Input data file: This is a file that has hourly data for Wikipedia hits 200MB with 4 bins(1st bin is the language, 2nd bin is the title of the page retrieved, 3rd bin is the number of requests(hit count), 4th bin is the size of the content returned)
To do this:
Inserted the records into the AS cluster by creating sets based on bin 1 i.e each set is dedicated for a language
For each distinct page_title(2nd bin): filter all the records with this page title and then aggregate the 3rd bin to get the total hit count by passing the Result set stream to a simple Map: Reduce function for count
But this seems to take a lot of time to execute:
To be more specific with the algorithm:
// Parse all the set_names into a HashSet
sets = parseForSets(answer);
// for each set scan all the records
for (int index = 0; index < sets.size(); index++) {
client.scanAll(policy, "test", sets.get(index), this);
}
// For each record scanned in a specific set
@Override
public void scanCallback(Key key, Record record) throws AerospikeException {
// TODO Auto-generated method stub
// Query for the total count of page_hits(3rd Bin) FROM ALL THE SETS i.e ENTIRE NAMESPACE if the page_title(2nd Bin) of
// the scanned record is not present in a local HashSet
boolean added = pageTitlesSet.add(record.getString("page_title"));
if (added == true) {
getCount(sets, clienT, record.getString("page_title"));
}
}
Looking at all the above, I have the following questions
could the algorithm be improved in its design in any way?

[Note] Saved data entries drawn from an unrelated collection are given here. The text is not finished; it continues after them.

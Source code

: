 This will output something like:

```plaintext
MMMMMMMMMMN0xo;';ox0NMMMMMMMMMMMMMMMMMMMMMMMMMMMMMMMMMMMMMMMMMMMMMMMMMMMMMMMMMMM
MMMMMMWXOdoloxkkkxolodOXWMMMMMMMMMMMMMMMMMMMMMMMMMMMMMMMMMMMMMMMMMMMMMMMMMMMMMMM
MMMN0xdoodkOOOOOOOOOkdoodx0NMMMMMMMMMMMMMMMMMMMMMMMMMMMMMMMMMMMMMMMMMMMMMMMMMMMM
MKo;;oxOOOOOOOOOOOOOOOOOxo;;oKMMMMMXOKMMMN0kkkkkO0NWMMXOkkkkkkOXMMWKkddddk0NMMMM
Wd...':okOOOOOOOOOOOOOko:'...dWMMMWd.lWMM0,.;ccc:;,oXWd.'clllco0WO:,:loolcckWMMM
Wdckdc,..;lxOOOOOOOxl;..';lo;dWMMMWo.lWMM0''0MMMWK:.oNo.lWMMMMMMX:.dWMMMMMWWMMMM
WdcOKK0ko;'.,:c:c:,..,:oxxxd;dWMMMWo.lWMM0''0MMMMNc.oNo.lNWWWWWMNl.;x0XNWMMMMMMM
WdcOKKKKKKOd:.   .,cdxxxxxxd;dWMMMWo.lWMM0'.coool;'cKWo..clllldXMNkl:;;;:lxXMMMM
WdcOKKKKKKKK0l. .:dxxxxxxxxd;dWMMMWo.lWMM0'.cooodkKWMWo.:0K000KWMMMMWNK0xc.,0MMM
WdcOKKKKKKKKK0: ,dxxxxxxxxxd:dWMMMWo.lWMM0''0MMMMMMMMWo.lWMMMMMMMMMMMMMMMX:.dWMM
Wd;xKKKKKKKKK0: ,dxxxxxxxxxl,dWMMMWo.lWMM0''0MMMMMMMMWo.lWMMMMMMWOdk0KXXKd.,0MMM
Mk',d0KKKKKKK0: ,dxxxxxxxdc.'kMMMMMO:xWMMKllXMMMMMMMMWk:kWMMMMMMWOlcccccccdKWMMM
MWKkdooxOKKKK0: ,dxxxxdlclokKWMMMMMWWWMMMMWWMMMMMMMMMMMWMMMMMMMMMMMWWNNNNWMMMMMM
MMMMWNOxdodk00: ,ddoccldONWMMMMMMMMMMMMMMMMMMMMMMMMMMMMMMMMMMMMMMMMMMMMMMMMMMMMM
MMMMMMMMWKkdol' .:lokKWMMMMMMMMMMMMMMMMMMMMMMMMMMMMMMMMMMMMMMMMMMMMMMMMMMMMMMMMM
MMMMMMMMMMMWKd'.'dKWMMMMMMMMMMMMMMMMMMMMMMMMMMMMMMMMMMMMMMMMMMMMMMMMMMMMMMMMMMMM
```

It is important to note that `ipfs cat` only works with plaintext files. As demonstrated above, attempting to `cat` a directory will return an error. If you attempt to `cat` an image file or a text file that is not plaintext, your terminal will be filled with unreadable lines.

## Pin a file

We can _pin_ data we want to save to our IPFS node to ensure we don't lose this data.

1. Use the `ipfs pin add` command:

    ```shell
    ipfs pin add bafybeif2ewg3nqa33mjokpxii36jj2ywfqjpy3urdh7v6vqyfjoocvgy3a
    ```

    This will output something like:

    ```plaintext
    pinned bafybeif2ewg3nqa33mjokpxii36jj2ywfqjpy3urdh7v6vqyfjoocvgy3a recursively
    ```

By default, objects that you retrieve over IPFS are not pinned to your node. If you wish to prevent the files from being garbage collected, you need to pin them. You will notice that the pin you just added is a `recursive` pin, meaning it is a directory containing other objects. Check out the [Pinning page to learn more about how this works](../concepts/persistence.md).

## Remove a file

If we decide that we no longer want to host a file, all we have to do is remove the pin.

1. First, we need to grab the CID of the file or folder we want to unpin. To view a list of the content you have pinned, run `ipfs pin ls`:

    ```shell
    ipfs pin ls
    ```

Is there a way to read/ filter on a specific bin value all the records in a name space without mentioning a set_name?
@Override
public void scanCallback(Key key, Record record) throws AerospikeException {
// TODO Auto-generated method stub
// Query for the total count of page hits if the page_title(2nd Bin) of
// the scanned record is not present in a local HashSet
boolean added = pageTitlesSet.add(record.getString("page_title"));
if (added == true) {
getCount(sets, clienT, record.getString("page_title"));
} else {
System.out.println();
}
}
The server is not responding to the scan request. Are there any messages regarding the scan in the server log?
Also, it’s not clear why you are opening/closing the client just to run a scan. A single client instance should remain open for the duration of the program.
Do the scan examples in the examples directory work for you?
The server is not responding to the scan request. Are there any messages regarding the scan in the server log?
There are no messages regarding the scan in the server log
Also, it’s not clear why you are opening/closing the client just to run a scan.
I am just trying to scan all the records and in the scanCallBack function I am trying to output the records whose bin 2 starts with a specific sequence of characters
A single client instance should remain open for the duration of the program.
Sure, I am maintaining only a single instance of the client and the program ends after the scanAll, so I close the client at the end
Do the scan examples in the examples directory work for you?